McHenry Co.: We have room for your inmates
With traditional funding sources like property taxes, sales taxes and building permits continuing to free fall, McHenry County is on the lookout for new ways to generate revenue. Sheriff Keith Nygren may have found one by turning to an old place.
Nygren said he is considering a plan to convert an out-of-use portion of the old county jail area of the McHenry County Government Center into a secure setting to hold up to 34 inmates.
The sheriff would then rent those to other jurisdictions in need of somewhere to hold their detainees, generating as much as $1 million a year for county coffers.
Based on the needs of agencies like U.S. Immigration and Customs Enforcement and the U.S. Marshals Service, Nygren believes those beds would fill up almost instantly, at a going rate of $85 per day.
The infrastructure for the additional detention space - the doors, locks, cells, etc. - already is in place.

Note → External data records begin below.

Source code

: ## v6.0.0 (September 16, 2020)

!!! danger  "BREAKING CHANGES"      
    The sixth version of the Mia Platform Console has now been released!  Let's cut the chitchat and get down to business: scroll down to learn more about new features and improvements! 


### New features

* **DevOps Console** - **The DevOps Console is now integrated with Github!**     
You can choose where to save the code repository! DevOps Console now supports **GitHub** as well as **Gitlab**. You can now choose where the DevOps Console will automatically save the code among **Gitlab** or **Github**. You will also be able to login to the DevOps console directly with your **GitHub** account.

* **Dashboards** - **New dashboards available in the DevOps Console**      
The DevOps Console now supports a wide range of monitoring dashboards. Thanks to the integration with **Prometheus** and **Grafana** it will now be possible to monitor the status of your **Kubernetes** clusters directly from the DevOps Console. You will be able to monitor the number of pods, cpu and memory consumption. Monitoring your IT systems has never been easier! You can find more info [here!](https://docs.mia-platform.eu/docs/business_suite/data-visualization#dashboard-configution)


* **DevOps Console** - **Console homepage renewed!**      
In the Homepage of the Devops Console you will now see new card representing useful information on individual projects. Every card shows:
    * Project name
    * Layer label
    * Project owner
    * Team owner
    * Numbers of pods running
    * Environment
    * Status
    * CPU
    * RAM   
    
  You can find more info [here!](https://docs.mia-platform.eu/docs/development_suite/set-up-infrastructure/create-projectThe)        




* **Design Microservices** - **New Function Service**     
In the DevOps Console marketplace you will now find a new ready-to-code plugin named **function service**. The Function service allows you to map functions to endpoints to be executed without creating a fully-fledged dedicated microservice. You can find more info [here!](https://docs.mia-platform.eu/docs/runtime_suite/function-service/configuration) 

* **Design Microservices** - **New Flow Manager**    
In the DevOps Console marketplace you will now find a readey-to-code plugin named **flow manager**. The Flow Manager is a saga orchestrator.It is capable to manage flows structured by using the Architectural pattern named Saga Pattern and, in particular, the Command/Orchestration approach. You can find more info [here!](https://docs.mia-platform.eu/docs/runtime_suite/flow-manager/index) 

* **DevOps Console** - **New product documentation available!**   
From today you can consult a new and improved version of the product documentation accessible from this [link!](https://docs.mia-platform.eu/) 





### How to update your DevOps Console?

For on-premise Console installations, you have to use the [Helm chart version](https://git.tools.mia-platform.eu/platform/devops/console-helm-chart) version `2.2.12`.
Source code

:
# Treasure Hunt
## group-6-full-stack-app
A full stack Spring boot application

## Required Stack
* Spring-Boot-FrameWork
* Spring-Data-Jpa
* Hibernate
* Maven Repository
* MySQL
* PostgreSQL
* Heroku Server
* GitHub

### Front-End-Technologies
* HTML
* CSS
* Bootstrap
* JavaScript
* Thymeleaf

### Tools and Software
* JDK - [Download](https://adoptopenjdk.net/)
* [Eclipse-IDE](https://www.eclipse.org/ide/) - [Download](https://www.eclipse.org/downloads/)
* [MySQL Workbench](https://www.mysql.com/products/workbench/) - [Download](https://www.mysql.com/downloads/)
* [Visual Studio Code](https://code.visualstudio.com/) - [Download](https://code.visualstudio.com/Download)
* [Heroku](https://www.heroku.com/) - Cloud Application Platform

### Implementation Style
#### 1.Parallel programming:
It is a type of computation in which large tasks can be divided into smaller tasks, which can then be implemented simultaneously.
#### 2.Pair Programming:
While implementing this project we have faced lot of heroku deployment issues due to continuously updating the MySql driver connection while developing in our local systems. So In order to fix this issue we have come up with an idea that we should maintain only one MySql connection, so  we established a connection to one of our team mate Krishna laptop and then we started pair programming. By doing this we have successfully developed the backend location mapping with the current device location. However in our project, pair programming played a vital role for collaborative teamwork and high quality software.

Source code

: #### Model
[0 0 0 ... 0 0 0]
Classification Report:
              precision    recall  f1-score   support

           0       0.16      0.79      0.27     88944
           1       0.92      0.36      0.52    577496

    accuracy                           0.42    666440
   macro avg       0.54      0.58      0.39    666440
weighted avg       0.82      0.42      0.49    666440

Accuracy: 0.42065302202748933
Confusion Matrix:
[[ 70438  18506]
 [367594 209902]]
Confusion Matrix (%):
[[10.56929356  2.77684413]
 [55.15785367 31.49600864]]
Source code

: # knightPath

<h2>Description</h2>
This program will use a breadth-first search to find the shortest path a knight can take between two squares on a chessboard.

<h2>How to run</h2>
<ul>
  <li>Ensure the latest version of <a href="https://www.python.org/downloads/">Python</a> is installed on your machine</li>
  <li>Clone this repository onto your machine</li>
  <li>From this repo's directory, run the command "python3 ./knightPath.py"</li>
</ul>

Additional work to prepare the space has been completed with labor from jail inmates.
"What we're trying to figure out now is how we could staff it without asking for additional personnel," Nygren said.
Although the idea has yet to be formally proposed to the county board, Yvonne Barnes, chairman of the board's Law and Justice Committee, said she is aware of the effort, and so far encouraged by it.
"We're always looking for ways to grow our revenues," she said. "It would be shame if we didn't take advantage of it."
Renting out space in the jail is nothing new for McHenry County. The jail currently rents about 300 cells daily to agencies include ICE, the Marshals Service and Kane County, earning the county about $12 million a year, Nygren said.